I don't think so. I'll open one.

kl. 16:06:42 UTC+2 torsdag 3. juli 2014 skrev Tobias Knopp følgende:
>
> Ivar, I absolutely agree with you. This should be handled in a larger 
> scope. Do we have an issue for this yet?
>
> Am Donnerstag, 3. Juli 2014 15:42:09 UTC+2 schrieb Ivar Nesje:
>>
>> I would strongly argue against
>>
>> +(a::String, b::String) == Error("Use * for string concatenation")
>>
>> We have plenty of cases where we want to give a more helpful 
>> `MethodError`. We should really create a simple system where you can get 
>> those hints printed in the REPL, without defining more methods.
>>
>> The display of MethodError is defined in 
>> https://github.com/JuliaLang/julia/blob/0df386db18dd186c7b0bffc74149fc6b0e51c67d/base/replutil.jl#L110
>>  
>> and it would be easy to have a lookup table at the end of that function to 
>> see if one of the "banned" methods (with usefull, more concistent 
>> alternaltives) were called.
>>
>> Ivar
>>
>> kl. 15:11:43 UTC+2 torsdag 3. juli 2014 skrev Samuel Colvin følgende:
>>>
>>> Fundamentally I don't think it matters which mathematical operator we 
>>> use for an operation that's not strictly mathematical (or at least most 
>>> users don't think of as mathematical), everyone is quite happy with "x = 4" 
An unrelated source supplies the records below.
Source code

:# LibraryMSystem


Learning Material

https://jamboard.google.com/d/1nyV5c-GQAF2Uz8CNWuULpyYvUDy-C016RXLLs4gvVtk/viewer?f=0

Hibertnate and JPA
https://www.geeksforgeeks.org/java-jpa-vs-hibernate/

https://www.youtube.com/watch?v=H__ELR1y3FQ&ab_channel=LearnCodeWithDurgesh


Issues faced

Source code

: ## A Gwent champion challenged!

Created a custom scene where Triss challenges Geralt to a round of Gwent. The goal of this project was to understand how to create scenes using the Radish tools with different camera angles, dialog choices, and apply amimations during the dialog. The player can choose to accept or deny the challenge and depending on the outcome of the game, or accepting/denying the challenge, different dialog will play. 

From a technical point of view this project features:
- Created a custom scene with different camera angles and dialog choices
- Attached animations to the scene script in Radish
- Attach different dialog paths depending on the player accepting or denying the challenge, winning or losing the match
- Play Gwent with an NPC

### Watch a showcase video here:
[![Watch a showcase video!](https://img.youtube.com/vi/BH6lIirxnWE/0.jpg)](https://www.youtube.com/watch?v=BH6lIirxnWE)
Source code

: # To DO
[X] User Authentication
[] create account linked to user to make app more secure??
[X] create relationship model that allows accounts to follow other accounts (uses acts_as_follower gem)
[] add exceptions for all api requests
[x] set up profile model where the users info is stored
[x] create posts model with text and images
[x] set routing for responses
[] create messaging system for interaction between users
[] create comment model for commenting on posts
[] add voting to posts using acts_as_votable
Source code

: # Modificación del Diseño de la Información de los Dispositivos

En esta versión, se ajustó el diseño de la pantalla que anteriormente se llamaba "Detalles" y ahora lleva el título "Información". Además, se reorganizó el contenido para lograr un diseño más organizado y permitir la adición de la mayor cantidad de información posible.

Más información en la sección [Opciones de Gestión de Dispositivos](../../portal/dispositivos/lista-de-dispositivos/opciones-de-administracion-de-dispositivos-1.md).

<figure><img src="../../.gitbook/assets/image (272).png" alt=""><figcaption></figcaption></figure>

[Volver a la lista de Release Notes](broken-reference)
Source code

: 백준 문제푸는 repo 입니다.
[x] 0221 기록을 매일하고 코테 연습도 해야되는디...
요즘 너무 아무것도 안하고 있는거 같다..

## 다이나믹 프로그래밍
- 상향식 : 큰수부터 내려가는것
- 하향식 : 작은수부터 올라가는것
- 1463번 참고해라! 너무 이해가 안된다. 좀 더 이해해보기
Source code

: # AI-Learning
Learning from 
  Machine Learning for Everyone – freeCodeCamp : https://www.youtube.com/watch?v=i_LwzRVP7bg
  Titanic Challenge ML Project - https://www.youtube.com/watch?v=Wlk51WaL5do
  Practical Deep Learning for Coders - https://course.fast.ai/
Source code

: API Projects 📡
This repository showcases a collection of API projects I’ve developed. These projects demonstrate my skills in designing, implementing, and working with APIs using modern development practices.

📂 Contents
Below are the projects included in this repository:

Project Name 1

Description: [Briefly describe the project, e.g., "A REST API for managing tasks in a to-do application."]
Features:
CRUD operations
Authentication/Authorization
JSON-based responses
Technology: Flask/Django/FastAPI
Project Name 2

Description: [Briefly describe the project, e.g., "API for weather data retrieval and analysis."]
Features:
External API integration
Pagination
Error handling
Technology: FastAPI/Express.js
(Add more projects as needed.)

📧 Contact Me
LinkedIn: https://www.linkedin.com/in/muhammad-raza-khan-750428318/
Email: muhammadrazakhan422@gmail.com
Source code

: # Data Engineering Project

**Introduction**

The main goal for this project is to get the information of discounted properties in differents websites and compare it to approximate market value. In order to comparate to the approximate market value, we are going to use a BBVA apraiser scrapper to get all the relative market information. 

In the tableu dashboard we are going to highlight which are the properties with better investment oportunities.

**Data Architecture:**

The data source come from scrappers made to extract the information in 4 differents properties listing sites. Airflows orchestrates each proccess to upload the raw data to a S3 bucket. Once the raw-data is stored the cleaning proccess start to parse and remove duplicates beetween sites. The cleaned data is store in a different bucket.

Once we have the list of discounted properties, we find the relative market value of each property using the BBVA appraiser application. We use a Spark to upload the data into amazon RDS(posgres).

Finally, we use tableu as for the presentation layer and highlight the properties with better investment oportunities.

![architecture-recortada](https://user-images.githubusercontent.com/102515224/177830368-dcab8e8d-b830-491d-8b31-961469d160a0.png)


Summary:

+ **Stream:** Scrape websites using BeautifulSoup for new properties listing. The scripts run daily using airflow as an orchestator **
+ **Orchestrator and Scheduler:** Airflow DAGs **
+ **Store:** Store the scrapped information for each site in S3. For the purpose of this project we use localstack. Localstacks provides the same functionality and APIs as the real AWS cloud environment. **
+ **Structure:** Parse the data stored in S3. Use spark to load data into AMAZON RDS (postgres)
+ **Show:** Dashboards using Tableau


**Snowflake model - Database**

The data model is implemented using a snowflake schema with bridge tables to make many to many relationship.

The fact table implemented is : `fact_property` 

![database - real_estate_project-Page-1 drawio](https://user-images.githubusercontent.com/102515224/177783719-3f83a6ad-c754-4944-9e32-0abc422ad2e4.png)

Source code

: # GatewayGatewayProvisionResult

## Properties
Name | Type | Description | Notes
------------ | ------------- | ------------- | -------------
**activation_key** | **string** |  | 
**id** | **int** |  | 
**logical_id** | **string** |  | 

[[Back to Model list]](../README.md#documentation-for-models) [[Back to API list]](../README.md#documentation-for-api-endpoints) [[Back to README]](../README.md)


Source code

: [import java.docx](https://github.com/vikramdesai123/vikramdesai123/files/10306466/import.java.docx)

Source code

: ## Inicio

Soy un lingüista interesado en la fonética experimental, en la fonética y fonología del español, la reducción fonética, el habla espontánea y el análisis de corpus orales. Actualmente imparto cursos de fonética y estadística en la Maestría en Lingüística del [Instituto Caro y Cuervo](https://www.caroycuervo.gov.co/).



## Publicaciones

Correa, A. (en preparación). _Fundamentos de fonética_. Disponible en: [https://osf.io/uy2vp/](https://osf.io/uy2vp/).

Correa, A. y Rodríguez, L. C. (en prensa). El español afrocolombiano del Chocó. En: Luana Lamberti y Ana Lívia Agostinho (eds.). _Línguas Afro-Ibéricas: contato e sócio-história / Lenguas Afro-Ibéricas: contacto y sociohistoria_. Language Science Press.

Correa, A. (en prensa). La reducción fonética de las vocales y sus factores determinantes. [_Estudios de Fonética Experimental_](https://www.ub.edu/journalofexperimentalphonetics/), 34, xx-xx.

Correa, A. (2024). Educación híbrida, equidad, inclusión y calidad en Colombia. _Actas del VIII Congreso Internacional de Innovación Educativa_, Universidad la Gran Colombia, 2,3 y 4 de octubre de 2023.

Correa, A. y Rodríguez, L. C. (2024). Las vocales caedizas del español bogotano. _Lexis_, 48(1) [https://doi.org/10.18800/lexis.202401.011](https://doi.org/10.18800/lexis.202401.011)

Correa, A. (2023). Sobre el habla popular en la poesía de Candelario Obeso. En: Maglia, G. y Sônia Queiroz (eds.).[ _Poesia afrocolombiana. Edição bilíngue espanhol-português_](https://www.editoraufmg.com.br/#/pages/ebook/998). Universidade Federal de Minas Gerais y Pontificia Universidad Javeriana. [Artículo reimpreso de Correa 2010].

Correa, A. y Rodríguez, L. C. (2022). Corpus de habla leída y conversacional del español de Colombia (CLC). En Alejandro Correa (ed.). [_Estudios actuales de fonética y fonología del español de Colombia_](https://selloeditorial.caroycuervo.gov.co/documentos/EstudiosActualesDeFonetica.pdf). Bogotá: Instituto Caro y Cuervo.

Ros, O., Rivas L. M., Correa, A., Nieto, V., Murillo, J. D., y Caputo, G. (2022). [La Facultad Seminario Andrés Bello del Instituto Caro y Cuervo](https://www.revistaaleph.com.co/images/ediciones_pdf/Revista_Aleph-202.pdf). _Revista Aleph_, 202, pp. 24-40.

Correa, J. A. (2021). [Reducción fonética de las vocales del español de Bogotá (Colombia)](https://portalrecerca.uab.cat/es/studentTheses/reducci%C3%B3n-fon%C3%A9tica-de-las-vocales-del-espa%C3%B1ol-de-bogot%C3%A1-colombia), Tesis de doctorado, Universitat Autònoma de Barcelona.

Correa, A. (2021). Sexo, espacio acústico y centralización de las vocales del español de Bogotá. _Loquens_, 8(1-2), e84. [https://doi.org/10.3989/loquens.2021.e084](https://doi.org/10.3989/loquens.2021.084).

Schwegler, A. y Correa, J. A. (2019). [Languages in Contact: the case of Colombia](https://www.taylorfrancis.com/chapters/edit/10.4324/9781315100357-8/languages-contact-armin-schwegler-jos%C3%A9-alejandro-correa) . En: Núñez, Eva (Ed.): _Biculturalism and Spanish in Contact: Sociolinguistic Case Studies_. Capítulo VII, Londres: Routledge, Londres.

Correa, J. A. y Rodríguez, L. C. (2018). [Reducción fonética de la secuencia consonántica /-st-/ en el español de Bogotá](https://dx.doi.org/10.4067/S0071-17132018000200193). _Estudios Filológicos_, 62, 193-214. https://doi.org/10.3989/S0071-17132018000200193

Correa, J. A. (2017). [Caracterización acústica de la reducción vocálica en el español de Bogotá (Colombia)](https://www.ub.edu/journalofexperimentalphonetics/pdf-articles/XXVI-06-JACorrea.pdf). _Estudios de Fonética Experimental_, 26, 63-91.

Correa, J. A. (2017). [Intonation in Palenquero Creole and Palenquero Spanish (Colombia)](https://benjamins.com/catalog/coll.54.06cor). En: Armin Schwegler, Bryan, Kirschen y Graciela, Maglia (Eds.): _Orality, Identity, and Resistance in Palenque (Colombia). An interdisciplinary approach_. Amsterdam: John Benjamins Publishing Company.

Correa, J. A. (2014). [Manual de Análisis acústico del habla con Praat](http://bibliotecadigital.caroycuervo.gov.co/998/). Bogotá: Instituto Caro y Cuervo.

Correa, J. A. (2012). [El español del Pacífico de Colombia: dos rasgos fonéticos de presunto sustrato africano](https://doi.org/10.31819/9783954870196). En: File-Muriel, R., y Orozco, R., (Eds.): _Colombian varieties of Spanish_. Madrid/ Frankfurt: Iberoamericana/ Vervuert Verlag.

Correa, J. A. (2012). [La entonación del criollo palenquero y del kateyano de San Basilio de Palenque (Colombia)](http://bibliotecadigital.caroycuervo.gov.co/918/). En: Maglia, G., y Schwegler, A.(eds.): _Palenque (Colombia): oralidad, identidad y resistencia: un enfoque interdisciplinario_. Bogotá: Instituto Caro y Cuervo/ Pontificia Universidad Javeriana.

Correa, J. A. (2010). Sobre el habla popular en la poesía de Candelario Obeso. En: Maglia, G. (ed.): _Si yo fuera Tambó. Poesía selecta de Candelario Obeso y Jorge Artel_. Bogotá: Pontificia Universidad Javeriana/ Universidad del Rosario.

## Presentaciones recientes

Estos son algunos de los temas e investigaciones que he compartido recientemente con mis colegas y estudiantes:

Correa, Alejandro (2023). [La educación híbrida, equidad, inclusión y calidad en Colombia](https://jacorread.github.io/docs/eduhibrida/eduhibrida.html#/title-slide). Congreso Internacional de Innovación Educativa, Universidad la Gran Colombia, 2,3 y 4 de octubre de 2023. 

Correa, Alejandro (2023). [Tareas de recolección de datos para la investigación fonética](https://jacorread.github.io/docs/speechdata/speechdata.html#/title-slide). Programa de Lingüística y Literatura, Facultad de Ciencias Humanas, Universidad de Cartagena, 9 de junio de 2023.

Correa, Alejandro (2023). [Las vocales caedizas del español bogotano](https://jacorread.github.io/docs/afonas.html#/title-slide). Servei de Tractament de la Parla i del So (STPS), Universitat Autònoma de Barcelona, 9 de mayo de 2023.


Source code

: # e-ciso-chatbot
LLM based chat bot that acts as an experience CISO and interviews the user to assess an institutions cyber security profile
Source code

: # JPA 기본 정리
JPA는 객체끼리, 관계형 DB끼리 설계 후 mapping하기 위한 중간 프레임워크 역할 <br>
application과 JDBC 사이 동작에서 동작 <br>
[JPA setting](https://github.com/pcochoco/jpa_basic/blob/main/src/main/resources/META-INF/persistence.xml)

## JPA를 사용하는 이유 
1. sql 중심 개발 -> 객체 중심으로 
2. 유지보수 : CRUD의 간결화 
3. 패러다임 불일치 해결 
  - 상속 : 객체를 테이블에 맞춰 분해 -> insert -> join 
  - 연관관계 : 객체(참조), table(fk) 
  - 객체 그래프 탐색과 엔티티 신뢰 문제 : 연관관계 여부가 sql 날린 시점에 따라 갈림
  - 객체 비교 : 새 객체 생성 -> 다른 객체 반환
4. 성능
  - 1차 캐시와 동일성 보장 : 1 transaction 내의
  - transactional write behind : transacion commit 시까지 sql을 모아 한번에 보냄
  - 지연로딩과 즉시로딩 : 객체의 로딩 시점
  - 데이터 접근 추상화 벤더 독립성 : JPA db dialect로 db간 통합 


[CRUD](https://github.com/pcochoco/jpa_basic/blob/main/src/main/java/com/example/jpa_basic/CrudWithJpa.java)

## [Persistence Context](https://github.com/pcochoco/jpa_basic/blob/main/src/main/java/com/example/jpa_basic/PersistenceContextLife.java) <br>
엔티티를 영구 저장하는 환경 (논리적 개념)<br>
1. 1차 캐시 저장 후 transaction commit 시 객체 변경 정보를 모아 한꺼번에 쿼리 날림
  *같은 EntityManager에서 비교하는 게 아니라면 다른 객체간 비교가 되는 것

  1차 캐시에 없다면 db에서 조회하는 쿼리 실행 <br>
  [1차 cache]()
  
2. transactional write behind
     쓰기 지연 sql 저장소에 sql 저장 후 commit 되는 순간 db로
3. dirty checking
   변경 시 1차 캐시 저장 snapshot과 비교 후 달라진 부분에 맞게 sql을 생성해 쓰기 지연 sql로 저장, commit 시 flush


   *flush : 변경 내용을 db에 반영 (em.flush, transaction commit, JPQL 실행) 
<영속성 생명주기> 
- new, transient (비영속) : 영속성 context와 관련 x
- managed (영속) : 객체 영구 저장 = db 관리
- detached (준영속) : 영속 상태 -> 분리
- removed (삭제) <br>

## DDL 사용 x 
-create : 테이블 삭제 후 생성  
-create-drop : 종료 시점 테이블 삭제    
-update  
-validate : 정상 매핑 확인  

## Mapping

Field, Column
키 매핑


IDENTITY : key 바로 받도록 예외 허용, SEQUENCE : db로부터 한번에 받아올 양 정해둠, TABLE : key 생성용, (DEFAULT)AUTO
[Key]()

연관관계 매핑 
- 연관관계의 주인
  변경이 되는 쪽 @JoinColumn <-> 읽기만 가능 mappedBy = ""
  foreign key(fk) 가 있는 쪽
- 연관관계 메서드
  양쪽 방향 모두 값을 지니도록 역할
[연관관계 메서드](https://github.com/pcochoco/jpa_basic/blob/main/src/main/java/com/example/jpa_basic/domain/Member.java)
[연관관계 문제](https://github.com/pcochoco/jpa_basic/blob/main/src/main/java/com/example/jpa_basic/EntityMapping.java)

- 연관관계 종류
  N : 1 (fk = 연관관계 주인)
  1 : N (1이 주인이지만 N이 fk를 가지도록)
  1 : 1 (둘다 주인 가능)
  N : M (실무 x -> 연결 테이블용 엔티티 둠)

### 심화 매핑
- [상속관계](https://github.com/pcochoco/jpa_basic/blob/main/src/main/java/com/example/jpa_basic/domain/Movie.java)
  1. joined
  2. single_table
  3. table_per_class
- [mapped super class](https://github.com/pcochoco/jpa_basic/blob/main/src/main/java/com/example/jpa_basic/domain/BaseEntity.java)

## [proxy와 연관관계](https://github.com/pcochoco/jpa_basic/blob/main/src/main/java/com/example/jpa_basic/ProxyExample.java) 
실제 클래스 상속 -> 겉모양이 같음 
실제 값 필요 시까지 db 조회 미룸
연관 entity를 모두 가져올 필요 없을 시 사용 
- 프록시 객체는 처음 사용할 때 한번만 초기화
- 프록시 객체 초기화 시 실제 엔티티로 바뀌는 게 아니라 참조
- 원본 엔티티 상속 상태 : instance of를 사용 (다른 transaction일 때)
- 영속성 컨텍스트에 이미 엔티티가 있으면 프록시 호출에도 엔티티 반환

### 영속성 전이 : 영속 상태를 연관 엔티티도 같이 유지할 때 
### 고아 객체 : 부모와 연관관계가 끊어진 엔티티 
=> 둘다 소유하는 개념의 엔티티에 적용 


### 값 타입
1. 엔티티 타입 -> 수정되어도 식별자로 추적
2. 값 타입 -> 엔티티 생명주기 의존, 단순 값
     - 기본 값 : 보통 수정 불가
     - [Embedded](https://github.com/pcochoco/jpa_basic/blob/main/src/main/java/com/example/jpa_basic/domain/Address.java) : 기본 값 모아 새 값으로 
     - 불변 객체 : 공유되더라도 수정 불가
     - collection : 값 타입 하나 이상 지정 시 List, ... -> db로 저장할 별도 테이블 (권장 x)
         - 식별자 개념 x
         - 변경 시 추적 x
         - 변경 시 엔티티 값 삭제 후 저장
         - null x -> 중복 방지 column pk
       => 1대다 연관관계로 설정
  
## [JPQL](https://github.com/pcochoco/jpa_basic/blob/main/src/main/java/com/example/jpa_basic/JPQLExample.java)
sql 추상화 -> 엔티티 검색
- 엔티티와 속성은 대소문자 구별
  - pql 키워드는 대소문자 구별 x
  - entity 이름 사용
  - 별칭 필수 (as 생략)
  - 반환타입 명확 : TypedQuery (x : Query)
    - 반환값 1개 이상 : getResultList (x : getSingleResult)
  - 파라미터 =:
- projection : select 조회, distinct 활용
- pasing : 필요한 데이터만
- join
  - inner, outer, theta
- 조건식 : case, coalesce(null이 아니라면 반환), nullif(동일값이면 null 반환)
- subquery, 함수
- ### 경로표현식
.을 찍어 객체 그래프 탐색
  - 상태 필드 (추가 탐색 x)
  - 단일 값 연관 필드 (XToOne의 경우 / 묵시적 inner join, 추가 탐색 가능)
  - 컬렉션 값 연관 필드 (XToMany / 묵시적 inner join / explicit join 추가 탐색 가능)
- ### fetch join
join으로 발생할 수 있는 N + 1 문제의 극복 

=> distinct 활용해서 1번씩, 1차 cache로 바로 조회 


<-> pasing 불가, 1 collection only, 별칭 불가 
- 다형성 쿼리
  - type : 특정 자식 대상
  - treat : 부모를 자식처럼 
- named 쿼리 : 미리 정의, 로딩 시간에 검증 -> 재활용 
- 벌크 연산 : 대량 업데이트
>>> not having it's rigorous meaning of "x == 4". As long as there's a compact 
>>> and clear way of doing string concatenation I'm happy. 
>>>
>>> If most people want * that's fine especially as there would need to be a 
>>> very good reason to change it now.
>>>
>>> The point is that we should make it as easy as possible for people to 
>>> transition to Julia from other languages, and this is one potential 
>>> stumbling block.
>>>
>>> I agree with Tobias's suggestion of a REPL, IJulia only +(s1::String, 
>>> s2::String) that throws an informative error.
>>>
>>> For my part I've updated Julia By Example 
>>> <http://www.scolvin.com/juliabyexample/#Strings-Basics> to give an 
>>> example and a link to this discussion.